<PCあけましておめでとうノベル・2007>


◆ 福袋戦線 ◆


『開店 10分前 と なりました……―――――』

機械的な音声が、開店前の百貨店・店員達をざわつかせた。

持ち場に戻れ、商品は並べたか、ボロは出ていないか!

それぞれの売り場のチーフたちは大声を張り上げて準備の最終段階を整える。
慌しく走る店員達、店の外には…、広告・宣伝・PRの甲斐あって、長蛇の列。
店内以上に熱気溢れるざわつきが、店員達を奮わせた。

『八百万商店一の、大イベント…福袋争奪戦は甘くない』

店内放送がいきなり男の声に切り代わった。

『しかも――、今年の福袋は各界に合わせた福袋が目白押しだ』

店員達もそれはわかっていたようで、ヒイと小さな悲鳴を誰かが上げた。

『では…幸運を祈る!』


ブチッ

む、無責任だ…。

それもまた、誰かが呟いた。そうして…

『おはようございます 今日も皆さん ゲンキに お願いいたします』


『いらっしゃいませ!!!!!』





一斉に、店員達がお辞儀した瞬間に、戦いの火蓋は落とされたのだった。






そして、遡ること数分前。

…周りの雰囲気が一変し、騒がしくなった。その内の一人、寒さに少々鼻っ柱を赤くさせ、そわそわと足踏みをしている外見上では…青年の名前は、イグレット。
周りの人々は少々さっきだっているも、イグレットはどちらかと言うと楽しみにしているように、口角が上がっている。

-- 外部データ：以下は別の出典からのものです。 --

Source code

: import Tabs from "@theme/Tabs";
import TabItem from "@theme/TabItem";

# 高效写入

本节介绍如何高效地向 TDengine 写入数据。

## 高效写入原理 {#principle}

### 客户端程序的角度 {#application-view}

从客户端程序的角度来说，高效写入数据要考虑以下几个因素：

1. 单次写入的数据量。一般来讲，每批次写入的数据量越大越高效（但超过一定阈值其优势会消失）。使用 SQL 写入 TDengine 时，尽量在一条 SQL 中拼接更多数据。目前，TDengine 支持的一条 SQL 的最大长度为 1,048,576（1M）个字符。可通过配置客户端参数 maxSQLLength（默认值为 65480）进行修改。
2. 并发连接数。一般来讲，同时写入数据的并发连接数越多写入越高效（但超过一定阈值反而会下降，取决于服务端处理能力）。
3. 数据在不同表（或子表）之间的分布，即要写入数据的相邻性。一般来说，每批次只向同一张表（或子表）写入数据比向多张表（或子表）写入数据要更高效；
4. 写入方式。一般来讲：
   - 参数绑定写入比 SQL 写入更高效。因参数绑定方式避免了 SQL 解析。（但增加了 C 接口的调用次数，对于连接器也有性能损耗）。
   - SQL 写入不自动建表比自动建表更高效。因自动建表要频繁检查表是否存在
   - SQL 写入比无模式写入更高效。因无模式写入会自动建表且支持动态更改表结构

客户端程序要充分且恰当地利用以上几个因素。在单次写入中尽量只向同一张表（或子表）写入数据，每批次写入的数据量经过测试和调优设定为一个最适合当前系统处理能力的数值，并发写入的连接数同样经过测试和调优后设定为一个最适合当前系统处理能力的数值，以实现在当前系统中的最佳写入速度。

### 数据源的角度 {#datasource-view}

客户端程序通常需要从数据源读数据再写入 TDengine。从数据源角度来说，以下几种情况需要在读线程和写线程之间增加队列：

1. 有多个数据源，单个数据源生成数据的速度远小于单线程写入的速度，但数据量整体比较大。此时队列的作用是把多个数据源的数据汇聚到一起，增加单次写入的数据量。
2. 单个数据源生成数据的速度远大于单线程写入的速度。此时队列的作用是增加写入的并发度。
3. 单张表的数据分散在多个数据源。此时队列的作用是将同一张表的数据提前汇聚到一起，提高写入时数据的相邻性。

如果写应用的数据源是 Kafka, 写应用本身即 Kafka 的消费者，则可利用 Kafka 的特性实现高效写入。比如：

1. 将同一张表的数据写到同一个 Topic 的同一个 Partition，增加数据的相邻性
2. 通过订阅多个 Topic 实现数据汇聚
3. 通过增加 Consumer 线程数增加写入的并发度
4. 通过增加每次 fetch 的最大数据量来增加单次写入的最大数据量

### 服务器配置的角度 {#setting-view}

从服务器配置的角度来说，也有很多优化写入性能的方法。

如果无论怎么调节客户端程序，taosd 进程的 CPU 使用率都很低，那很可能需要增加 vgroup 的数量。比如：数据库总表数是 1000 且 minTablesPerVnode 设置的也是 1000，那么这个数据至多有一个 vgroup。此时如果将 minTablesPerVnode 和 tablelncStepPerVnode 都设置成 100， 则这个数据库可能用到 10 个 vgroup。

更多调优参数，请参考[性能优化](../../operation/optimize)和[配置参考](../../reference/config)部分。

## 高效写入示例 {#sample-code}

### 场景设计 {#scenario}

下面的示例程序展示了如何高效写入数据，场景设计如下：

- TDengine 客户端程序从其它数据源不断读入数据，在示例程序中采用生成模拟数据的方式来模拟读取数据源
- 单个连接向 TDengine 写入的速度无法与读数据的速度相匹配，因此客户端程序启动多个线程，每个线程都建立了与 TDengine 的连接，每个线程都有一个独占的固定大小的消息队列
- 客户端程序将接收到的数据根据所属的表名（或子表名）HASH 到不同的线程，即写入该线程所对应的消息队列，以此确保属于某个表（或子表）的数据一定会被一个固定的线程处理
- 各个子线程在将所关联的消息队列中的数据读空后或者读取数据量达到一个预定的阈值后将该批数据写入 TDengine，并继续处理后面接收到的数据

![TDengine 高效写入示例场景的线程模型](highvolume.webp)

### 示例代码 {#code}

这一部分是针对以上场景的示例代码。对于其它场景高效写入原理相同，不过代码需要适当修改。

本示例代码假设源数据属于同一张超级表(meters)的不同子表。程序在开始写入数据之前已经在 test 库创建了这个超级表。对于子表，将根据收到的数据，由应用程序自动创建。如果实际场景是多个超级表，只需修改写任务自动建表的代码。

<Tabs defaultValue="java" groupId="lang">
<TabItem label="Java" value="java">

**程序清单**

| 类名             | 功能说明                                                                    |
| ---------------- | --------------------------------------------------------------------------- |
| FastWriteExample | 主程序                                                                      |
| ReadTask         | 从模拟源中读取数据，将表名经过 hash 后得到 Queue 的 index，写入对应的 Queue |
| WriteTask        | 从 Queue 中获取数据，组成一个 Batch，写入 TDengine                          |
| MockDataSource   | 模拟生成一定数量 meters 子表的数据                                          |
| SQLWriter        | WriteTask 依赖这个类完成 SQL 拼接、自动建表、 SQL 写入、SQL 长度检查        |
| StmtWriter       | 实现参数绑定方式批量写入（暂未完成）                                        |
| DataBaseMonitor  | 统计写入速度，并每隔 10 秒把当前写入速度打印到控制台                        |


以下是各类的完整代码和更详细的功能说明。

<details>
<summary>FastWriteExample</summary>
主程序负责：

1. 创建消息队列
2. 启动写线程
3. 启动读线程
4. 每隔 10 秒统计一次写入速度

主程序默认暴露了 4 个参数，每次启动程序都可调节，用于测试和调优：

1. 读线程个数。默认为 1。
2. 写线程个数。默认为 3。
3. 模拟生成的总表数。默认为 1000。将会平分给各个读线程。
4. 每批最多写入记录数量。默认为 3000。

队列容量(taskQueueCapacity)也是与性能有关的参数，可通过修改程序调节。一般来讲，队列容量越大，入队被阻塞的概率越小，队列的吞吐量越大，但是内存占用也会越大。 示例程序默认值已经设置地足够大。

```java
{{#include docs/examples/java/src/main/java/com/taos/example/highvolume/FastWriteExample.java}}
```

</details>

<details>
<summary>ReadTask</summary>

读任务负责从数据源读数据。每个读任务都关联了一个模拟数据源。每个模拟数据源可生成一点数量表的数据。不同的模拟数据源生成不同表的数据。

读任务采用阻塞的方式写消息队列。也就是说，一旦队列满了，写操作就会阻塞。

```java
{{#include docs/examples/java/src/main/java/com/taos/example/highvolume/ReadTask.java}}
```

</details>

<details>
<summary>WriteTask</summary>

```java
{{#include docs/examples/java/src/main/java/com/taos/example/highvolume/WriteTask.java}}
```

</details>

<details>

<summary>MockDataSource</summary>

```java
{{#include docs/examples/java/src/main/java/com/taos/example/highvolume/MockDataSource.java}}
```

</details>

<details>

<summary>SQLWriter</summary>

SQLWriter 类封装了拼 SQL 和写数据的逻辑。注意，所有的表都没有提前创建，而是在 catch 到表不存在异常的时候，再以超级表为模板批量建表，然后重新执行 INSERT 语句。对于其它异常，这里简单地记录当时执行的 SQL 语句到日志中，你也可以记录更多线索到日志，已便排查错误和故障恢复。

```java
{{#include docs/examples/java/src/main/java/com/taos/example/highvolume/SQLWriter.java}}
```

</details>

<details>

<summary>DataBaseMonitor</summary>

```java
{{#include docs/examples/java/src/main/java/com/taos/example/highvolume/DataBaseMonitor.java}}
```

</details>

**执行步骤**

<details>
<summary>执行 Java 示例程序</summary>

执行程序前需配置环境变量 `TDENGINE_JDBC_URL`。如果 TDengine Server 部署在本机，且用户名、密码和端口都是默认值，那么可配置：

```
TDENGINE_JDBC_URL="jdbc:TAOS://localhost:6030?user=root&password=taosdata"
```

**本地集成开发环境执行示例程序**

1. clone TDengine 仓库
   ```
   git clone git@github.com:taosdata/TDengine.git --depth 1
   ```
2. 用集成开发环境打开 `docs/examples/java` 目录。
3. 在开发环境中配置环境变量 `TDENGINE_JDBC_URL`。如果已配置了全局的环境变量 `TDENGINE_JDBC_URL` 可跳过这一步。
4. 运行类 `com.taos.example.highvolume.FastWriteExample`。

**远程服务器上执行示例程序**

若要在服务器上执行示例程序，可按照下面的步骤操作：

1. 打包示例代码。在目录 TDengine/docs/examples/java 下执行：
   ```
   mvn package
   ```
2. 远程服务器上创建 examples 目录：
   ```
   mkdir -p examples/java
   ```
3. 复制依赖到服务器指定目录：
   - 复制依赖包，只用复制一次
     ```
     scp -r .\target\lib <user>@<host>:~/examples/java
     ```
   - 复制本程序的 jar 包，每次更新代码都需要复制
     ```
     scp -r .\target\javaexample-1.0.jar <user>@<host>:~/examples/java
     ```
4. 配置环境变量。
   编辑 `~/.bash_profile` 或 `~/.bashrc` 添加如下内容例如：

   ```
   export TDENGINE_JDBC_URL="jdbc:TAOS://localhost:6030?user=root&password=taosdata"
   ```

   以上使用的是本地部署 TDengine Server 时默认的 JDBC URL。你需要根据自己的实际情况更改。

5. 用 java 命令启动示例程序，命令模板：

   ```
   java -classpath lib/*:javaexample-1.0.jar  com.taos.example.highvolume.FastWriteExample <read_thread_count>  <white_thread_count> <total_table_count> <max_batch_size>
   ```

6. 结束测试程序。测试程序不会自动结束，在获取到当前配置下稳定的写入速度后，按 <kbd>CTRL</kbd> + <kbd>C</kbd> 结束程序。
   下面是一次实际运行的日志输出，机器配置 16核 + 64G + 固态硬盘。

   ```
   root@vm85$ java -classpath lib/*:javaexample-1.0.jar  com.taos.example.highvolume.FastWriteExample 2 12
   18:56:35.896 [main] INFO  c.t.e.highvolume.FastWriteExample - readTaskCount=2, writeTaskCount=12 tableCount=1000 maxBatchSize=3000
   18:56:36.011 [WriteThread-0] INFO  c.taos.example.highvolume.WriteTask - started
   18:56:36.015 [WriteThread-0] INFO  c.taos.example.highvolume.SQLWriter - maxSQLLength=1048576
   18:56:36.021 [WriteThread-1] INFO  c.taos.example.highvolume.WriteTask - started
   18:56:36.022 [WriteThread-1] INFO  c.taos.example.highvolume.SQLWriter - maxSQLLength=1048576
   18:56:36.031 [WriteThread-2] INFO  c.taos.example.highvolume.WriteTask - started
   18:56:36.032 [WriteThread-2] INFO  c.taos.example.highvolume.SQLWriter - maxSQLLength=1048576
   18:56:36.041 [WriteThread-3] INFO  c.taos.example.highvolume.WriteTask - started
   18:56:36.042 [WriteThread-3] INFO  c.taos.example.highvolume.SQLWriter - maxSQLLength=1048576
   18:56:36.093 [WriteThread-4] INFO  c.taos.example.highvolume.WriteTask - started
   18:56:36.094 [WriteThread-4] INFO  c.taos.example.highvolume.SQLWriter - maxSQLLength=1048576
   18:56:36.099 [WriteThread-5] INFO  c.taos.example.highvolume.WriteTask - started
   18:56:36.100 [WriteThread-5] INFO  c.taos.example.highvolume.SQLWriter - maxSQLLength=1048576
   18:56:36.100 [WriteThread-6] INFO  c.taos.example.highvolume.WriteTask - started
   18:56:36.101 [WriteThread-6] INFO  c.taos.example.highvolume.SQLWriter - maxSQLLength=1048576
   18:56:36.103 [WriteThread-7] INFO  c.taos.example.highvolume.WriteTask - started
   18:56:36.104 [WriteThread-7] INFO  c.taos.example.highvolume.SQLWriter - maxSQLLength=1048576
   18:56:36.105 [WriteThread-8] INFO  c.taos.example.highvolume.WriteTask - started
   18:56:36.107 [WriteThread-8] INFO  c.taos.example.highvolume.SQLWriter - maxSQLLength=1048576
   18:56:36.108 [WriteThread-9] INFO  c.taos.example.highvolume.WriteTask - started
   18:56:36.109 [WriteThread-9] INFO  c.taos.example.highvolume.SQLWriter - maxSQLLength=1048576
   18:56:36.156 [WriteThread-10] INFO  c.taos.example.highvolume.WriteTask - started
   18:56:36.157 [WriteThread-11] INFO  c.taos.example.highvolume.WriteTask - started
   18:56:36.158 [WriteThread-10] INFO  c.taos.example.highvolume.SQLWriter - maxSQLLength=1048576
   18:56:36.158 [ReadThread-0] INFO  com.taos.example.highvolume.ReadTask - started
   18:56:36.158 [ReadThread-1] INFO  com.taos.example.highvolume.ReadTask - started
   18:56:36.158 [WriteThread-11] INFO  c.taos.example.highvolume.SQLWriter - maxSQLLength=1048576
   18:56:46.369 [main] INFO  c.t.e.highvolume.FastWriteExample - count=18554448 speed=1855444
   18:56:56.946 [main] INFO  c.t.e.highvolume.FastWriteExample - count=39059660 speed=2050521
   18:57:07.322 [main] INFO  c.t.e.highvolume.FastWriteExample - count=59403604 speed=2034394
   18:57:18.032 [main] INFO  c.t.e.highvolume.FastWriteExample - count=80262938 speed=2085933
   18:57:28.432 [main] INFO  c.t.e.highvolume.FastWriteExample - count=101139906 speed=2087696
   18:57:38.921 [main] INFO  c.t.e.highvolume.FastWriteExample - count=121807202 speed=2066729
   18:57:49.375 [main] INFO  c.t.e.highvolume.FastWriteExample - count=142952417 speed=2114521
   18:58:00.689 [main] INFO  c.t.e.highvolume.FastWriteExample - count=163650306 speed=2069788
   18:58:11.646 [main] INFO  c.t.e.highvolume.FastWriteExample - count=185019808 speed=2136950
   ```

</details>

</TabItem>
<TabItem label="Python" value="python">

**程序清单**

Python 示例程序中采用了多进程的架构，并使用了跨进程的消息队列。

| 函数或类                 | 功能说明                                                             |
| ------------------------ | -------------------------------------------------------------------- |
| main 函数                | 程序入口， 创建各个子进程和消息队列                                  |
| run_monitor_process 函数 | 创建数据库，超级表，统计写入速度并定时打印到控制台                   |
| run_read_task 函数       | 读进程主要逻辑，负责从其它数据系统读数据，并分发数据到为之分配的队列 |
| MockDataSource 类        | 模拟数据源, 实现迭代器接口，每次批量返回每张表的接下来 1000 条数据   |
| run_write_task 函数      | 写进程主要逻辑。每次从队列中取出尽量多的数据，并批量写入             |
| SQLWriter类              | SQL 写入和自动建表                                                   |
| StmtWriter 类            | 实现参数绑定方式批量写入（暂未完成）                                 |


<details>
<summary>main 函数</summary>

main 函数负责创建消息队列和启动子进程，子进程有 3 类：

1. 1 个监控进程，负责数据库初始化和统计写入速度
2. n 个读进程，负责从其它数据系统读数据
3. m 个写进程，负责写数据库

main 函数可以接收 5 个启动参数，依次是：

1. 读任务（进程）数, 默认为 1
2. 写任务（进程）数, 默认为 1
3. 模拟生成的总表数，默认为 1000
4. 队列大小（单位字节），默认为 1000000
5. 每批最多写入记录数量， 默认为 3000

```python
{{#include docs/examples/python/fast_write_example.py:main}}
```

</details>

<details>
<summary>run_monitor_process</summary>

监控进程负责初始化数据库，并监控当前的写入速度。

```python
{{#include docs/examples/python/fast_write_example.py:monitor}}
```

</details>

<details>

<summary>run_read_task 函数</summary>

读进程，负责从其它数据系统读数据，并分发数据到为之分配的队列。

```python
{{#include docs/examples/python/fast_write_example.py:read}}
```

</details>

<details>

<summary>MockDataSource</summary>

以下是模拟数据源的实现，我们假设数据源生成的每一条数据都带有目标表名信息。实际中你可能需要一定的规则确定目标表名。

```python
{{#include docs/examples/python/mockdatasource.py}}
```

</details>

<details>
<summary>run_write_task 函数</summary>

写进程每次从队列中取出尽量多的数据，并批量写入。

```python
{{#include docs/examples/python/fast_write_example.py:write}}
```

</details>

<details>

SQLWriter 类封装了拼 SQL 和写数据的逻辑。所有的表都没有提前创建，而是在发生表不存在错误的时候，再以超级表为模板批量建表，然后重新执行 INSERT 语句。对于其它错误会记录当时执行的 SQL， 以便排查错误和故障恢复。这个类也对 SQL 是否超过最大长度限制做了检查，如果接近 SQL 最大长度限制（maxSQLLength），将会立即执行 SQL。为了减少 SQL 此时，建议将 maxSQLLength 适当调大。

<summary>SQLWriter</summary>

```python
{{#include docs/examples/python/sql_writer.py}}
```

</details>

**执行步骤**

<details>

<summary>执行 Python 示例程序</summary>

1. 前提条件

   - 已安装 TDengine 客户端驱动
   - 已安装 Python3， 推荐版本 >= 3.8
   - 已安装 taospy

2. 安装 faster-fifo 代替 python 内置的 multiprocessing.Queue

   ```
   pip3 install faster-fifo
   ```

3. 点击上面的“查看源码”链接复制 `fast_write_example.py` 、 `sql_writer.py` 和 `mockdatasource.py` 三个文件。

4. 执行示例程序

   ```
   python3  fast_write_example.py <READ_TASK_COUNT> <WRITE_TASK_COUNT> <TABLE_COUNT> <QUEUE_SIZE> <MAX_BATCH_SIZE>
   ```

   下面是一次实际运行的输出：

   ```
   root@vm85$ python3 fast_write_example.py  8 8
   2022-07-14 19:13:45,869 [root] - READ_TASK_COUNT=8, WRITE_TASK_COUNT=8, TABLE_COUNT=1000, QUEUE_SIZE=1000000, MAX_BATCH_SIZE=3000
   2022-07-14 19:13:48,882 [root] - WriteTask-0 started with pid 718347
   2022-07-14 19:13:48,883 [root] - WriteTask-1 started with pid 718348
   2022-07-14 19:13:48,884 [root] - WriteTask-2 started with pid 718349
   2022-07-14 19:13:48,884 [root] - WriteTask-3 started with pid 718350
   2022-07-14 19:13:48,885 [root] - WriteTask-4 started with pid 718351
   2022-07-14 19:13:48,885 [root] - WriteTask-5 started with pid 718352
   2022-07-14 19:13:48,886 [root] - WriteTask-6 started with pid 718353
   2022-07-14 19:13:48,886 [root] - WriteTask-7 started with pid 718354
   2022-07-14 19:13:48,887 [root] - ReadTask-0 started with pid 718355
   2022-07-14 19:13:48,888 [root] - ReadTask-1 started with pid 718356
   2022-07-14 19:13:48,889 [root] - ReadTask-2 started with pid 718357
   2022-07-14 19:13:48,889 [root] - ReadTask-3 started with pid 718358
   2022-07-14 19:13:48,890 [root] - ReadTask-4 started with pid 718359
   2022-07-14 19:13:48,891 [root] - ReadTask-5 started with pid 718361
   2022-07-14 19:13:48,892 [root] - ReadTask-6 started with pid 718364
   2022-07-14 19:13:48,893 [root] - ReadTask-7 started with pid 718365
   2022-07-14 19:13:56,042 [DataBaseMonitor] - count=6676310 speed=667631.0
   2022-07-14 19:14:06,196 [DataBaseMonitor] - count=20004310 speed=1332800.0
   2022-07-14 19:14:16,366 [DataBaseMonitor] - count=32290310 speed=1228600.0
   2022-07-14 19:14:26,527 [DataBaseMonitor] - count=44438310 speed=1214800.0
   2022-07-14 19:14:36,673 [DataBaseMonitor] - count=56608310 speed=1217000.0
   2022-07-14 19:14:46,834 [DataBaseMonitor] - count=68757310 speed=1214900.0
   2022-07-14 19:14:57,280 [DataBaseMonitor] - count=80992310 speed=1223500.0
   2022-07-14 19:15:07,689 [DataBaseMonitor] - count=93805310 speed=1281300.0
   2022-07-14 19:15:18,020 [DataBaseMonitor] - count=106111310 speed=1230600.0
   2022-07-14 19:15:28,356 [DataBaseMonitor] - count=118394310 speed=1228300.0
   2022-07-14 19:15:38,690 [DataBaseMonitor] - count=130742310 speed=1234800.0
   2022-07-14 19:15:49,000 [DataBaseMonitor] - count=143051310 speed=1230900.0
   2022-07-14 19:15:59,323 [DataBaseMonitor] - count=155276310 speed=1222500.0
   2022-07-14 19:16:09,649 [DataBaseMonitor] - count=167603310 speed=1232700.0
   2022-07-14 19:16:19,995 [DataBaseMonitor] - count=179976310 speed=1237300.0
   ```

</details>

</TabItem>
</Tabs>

「福袋、かぁ…初めて買うんだよな…どんな物が入ってるんだろ」

ぎらぎらと目を光らせている人々をよそに、一人何だかホクホクと楽しそうにしている。視線をさまよわせ、店内にある大きな壁掛けの時計を見た。…まだ開店まで一分ほど、わずかな時間の余裕があるが、それを感じさせないほどに人々は熱気だっている。

「……魔皇様が言ってた通り、の、人の多さ…。何でそんなに殺気立ってんのかな…」

イグレットが一人、客たちの殺気に戸惑っていたが、それを更に煽るのは開店のチャイム。そして続いて、アナウンスが入った。


『開けまして、おめでとう御座います。ご来店まことに有難う御座います、本日初売り、どうぞごゆっくりお買い物を楽しんでくださいませ』


遂に待ちに待った開店時刻、並んでいた人々は順番など弁えずに流れ、店へと雪崩込んでゆく。…そして、見事にイグレットはその濁流へと飲み込まれていた。

「痛い!ちょ、…痛いってば!押さないで!」

イグレットの必死の叫びは、おばちゃんたちの歓声にかき消され、若い女性たちの悲鳴に飲み込まれ消えていった…。老若男女、問わず人々は八百万商店の中へと吸い込まれるように入っていく。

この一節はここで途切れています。